I would say an indictment is multiplicitous when it reproduces itself like an amoeba and fills a Petri dish, or a court clerk’s office, overnight.
Black’s Law Dictionary actually doesn’t have multiplicitous, but it has multiplicity, which it says involves “a variety of matters or particulars.”
That doesn’t sound to me quite as precise as the Court of Appeals would have it, but one of the advantages of a being a high court is that you can define your own words.
What’s wrong with an indictment being duplicative, or “duplicitous”?
“It may undermine the requirement of jury unanimity,” the court wrote, “for if jurors are considering separate crimes in a single count, some may find the defendant guilty of one, and some of the other.”
As for the other, “If an indictment is multiplicitous it creates the risk that a defendant will be punished for, or stigmatized with a conviction of, more crimes than he actually committed.”

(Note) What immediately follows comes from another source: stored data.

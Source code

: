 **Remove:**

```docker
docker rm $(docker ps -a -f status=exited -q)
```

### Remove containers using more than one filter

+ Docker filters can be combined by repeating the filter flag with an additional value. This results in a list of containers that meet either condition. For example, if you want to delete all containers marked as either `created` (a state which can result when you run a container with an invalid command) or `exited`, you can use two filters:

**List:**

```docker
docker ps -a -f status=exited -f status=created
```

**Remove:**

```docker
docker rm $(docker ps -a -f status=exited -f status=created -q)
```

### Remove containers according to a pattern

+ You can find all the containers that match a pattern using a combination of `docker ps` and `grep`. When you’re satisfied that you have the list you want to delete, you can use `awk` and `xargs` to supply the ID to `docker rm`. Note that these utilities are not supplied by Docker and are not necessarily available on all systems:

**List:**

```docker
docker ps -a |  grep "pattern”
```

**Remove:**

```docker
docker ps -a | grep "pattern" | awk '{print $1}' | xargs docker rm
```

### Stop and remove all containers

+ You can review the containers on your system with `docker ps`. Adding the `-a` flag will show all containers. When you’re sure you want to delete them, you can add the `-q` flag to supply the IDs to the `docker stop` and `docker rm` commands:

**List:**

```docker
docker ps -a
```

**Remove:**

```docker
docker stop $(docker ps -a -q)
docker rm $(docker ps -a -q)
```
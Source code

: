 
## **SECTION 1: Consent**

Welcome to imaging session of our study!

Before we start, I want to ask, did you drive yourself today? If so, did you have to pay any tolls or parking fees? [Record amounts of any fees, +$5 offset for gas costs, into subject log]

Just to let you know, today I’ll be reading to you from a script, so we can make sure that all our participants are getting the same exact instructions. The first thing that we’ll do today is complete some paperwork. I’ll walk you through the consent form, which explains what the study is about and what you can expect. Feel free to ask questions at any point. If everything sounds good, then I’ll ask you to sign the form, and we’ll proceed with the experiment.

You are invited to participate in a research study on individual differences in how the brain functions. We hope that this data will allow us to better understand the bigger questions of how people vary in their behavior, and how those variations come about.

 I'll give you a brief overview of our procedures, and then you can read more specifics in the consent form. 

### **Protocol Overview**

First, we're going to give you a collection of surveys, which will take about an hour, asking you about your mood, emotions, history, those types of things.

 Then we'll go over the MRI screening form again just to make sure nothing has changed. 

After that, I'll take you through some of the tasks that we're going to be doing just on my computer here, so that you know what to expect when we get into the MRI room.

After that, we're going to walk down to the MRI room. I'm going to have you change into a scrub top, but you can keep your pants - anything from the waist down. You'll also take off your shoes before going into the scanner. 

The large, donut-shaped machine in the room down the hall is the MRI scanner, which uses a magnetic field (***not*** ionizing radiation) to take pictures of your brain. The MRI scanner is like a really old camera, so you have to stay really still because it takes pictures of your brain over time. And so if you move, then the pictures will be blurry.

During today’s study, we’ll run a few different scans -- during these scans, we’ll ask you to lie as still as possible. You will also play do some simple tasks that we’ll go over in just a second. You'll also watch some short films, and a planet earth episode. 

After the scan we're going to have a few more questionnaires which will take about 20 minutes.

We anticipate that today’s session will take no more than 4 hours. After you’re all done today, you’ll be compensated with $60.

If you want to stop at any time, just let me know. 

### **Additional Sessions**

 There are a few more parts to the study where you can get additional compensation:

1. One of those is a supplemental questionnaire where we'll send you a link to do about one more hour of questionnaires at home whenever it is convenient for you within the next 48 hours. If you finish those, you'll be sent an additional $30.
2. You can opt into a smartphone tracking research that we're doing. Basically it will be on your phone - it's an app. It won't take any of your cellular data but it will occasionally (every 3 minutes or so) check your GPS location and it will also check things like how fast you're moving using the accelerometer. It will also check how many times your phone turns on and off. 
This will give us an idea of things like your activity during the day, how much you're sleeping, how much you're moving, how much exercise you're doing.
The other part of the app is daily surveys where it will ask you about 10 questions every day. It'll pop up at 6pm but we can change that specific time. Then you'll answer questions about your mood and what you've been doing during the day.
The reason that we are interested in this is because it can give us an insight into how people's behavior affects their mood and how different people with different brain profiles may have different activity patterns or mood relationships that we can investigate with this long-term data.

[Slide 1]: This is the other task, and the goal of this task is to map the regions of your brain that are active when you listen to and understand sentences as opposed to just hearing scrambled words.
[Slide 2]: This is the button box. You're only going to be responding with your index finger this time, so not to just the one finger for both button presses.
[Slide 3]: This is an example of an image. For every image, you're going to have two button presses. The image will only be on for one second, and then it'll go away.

In the case of Mr. Alonzo, the prosecution argued it would have been duplicitous (legal meaning) to include the groping of different body parts in one count.
The court said, on the contrary, it was multiplicitous to separate the body parts into different counts. Thus Mr. Alonzo now stands charged with two offenses, not four, and we all stand enlightened.
Also on the language front we have the actress Melissa Leo using what we delicately call the f-word during her Academy Awards speech. “There is a great deal of the English language that is in my vernacular,” she offered later. So I guess she has pretty big vernacular.